Straße in Doha Katar
Jalanan di Doha, QatarFoto: DW

Kepercayaan rendah

Guido Steinberg menilai pemilihan lokasi konferensi "problematis." Soal ini ia tidak sendirian. "Awalnya, ketika keputusan jatuh kepada Qatar, ada dua sudut pandang," kata Sven Harmeling dari organisasi lingkungan Germanwatch. "Di satu sisi negatif, karena kebanyakan khawatir negara minyak itu dapat menjegal proses perundingan, atau di sisi lain positif, karena kepercayaan bahwa konferensi ini akan membawa perubahan di kawasan itu."

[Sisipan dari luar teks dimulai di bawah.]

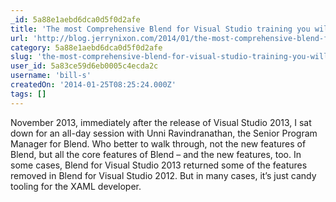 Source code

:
 ```yaml
---
_id: 5a88e1aebd6dca0d5f0d2afe
title: 'The most Comprehensive Blend for Visual Studio training you will ever receive – for Free; you’re welcome!'
url: 'http://blog.jerrynixon.com/2014/01/the-most-comprehensive-blend-for-visual.html'
category: 5a88e1aebd6dca0d5f0d2afe
slug: 'the-most-comprehensive-blend-for-visual-studio-training-you-will-ever-receive-for-free-youre-welcom'
user_id: 5a83ce59d6eb0005c4ecda2c
username: 'bill-s'
createdOn: '2014-01-25T08:25:24.000Z'
tags: []
---
```


November 2013, immediately after the release of Visual Studio 2013, I sat down for an all-day session with Unni Ravindranathan, the Senior Program Manager for Blend. Who better to walk through, not the new features of Blend, but all the core features of Blend – and the new features, too. In some cases, Blend for Visual Studio 2013 returned some of the features removed in Blend for Visual Studio 2012. But in many cases, it’s just candy tooling for the XAML developer.
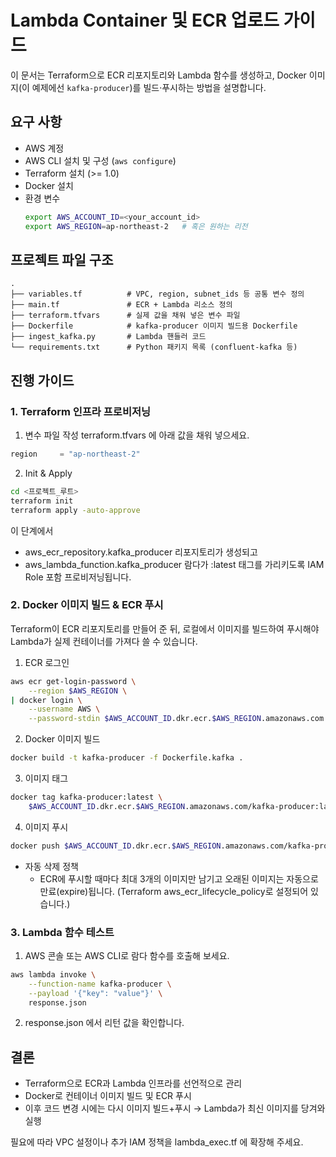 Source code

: # Lambda Container 및 ECR 업로드 가이드

이 문서는 Terraform으로 ECR 리포지토리와 Lambda 함수를 생성하고, Docker 이미지(이 예제에선 `kafka-producer`)를 빌드·푸시하는 방법을 설명합니다.

## 요구 사항

* AWS 계정
* AWS CLI 설치 및 구성 (`aws configure`)
* Terraform 설치 (>= 1.0)
* Docker 설치
* 환경 변수
  ```bash
  export AWS_ACCOUNT_ID=<your_account_id>
  export AWS_REGION=ap-northeast-2   # 혹은 원하는 리전
  ```

## 프로젝트 파일 구조

```
.
├── variables.tf          # VPC, region, subnet_ids 등 공통 변수 정의
├── main.tf               # ECR + Lambda 리소스 정의
├── terraform.tfvars      # 실제 값을 채워 넣은 변수 파일
├── Dockerfile            # kafka-producer 이미지 빌드용 Dockerfile
├── ingest_kafka.py       # Lambda 핸들러 코드
└── requirements.txt      # Python 패키지 목록 (confluent-kafka 등)
```

## 진행 가이드

### 1. Terraform 인프라 프로비저닝

1.  변수 파일 작성
terraform.tfvars 에 아래 값을 채워 넣으세요.

```terraform
region     = "ap-northeast-2"
```

2.  Init & Apply
```bash
cd <프로젝트_루트>
terraform init
terraform apply -auto-approve
```
이 단계에서
- aws_ecr_repository.kafka_producer 리포지토리가 생성되고
- aws_lambda_function.kafka_producer 람다가 :latest 태그를 가리키도록 IAM Role 포함 프로비저닝됩니다.

### 2. Docker 이미지 빌드 & ECR 푸시

Terraform이 ECR 리포지토리를 만들어 준 뒤, 로컬에서 이미지를 빌드하여 푸시해야 Lambda가 실제 컨테이너를 가져다 쓸 수 있습니다.

1.  ECR 로그인
```bash
aws ecr get-login-password \
    --region $AWS_REGION \
| docker login \
    --username AWS \
    --password-stdin $AWS_ACCOUNT_ID.dkr.ecr.$AWS_REGION.amazonaws.com
```

2.  Docker 이미지 빌드
```bash
docker build -t kafka-producer -f Dockerfile.kafka .
```

3.  이미지 태그
```bash
docker tag kafka-producer:latest \
    $AWS_ACCOUNT_ID.dkr.ecr.$AWS_REGION.amazonaws.com/kafka-producer:latest
```

4.  이미지 푸시
```bash
docker push $AWS_ACCOUNT_ID.dkr.ecr.$AWS_REGION.amazonaws.com/kafka-producer:latest
```

- 자동 삭제 정책
    - ECR에 푸시할 때마다 최대 3개의 이미지만 남기고 오래된 이미지는 자동으로 만료(expire)됩니다. (Terraform aws_ecr_lifecycle_policy로 설정되어 있습니다.)

### 3. Lambda 함수 테스트

1.  AWS 콘솔 또는 AWS CLI로 람다 함수를 호출해 보세요.
```bash
aws lambda invoke \
    --function-name kafka-producer \
    --payload '{"key": "value"}' \
    response.json
```

2.  response.json 에서 리턴 값을 확인합니다.

## 결론
- Terraform으로 ECR과 Lambda 인프라를 선언적으로 관리
- Docker로 컨테이너 이미지 빌드 및 ECR 푸시
- 이후 코드 변경 시에는 다시 이미지 빌드+푸시 → Lambda가 최신 이미지를 당겨와 실행

필요에 따라 VPC 설정이나 추가 IAM 정책을 lambda_exec.tf 에 확장해 주세요.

Aktivis lingkungan yakin, Qatar dapat menjaga integritasnya sebagai ketua umum konfrensi iklim jika negara itu berkomitmen mereduksi kadar emisi CO2-nya. Tapi selama ini Qatar enggan membuat pernyataan semacam itu. Pada konferensi iklim yang lalu, negara ini juga tidak diwakili oleh pejabat tinggi dan tidak menyusun posisi yang jelas, kata Hmaidan.

Tuan Rumah Harga Mati

Hochhäuser in Doha, Katar
Gedung-gedung dilengkapi pendingin ruangan.Foto: DW

Kepentingan Qatar menyelenggarakan konferensi iklim boleh jadi tidak berhubungan dengan perlindungan lingkungan sama sekali. Sejak beberapa tahun silam negara Teluk ini berulangkali berhasil menyelenggarakan acara berskala internasional.

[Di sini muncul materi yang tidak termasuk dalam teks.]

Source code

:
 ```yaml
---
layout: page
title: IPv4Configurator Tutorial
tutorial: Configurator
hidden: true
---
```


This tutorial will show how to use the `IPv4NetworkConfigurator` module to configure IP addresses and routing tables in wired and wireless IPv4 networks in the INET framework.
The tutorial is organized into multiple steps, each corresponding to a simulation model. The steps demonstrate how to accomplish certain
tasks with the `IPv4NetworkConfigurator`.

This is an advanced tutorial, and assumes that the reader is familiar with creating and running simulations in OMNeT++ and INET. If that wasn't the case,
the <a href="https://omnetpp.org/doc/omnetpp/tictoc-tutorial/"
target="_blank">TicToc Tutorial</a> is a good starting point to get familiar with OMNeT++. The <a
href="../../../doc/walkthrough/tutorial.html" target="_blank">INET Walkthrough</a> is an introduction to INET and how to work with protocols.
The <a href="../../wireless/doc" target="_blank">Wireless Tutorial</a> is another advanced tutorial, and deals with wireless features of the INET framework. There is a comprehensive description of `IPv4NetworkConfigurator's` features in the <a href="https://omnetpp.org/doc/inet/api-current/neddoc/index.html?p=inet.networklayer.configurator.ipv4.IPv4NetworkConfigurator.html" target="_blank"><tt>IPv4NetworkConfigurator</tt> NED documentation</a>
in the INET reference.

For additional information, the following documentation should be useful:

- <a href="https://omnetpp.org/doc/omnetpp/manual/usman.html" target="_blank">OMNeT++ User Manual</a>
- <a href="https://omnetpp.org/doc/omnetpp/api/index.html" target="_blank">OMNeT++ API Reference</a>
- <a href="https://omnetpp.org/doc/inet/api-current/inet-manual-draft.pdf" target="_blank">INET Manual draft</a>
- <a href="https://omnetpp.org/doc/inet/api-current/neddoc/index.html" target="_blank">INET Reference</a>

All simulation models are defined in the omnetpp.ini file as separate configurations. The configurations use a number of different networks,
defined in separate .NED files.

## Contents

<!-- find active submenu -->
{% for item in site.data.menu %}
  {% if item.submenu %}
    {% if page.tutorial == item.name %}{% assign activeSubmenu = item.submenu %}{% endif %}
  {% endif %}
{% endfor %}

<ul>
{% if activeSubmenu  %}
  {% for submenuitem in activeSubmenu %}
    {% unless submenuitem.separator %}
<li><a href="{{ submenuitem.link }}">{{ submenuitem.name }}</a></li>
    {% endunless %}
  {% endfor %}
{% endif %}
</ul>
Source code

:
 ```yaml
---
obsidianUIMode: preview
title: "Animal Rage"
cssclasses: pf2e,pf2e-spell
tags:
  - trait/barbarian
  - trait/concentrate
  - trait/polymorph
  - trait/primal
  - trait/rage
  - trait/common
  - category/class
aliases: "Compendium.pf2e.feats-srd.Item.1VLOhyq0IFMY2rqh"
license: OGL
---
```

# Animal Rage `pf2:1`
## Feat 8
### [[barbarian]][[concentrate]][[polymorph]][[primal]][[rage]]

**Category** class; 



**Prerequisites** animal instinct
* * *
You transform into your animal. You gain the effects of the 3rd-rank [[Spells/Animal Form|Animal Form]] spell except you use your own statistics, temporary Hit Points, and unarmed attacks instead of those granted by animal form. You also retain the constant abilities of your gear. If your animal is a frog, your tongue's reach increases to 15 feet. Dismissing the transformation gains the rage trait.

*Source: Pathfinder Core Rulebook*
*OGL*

"Tidak ada hubungannya dengan niat mulia," kata Guido Steinberg. "Qatar adalah negara kecil yang sering diancam oleh negara tetangganya. Warga Qatar khawatir terhadap Iran yang saling berbagi ladang gas. Mereka juga takut, Arab Saudi bisa mencaplok wilayah teritorialnya." Bahwa Qatar menyelenggarakan event internasional terutama bertujuan mendorong popularitas dan kepedulian masyarakat internasional terhadap eksistensi negara ini.

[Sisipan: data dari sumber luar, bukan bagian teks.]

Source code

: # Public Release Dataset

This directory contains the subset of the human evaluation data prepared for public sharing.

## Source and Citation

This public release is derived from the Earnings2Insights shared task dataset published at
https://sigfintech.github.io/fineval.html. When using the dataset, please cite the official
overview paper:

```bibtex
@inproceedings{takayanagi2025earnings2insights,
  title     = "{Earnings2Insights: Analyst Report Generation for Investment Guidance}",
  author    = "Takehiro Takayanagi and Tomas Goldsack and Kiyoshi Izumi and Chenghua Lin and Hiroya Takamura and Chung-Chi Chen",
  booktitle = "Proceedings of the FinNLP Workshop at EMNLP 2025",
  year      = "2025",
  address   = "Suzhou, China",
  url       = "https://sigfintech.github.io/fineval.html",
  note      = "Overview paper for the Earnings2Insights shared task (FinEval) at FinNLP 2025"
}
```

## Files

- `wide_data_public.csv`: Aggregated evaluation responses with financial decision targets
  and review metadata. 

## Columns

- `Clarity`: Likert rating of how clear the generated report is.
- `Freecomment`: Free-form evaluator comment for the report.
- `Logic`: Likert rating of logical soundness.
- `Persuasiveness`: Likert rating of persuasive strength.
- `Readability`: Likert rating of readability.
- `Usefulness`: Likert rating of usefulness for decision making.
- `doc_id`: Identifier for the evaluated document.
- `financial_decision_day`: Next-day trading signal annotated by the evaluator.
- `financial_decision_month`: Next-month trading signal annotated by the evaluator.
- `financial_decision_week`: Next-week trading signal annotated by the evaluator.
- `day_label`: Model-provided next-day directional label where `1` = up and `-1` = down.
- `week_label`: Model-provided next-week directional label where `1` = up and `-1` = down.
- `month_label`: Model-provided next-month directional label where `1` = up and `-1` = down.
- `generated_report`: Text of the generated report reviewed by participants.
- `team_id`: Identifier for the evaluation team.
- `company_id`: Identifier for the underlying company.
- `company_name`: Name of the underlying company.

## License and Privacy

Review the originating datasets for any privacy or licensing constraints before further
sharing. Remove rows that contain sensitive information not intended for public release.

Kepentingan Bukan pada Konferensi

Guido Steinberg Experte Stiftung Wissenschaft und Politik
Guido Steinberg, pakar lembaga ilmu pengetahuan dan politikFoto: DW

Sebab itu aktivis-aktivis lingkungan berharap, Qatar dapat mendorong keberhasilan perundingan. "Qatar ingin tampil sebagai aktor penentu di politik internasional. Untuk itu mereka harus sukses menyelenggarakan konferensi iklim ini," kata Wael Hmaidan.

Selain itu, sebagai eksportir gas bumi, Qatar juga punya kepentingan ekonomi terkait perlindungan iklim. "Kalau negara lain memutuskan mereduksi emisi gas buangnya tapi tidak segera mengembangkan energi terbarukan, maka permintaan terhadap gas bumi akan meningkat, karena gas bumi mengeluarkan 40 persen lebih sedikit CO2 ketimbang sumber energi fosil yang lain", kata Hmaidan menambahkan, "

Ia bisa jadi benar. Dalam studi tren pasar energi dunia yang dipublikasikan baru-baru ini, Badan Energi Internasional (IEA) memperkirakan, dalam 20 tahun mendatang gas bumi akan menjadi satu-satunya bahan bakar fossil yang masih memiliki permintaan tinggi di pasar dunia.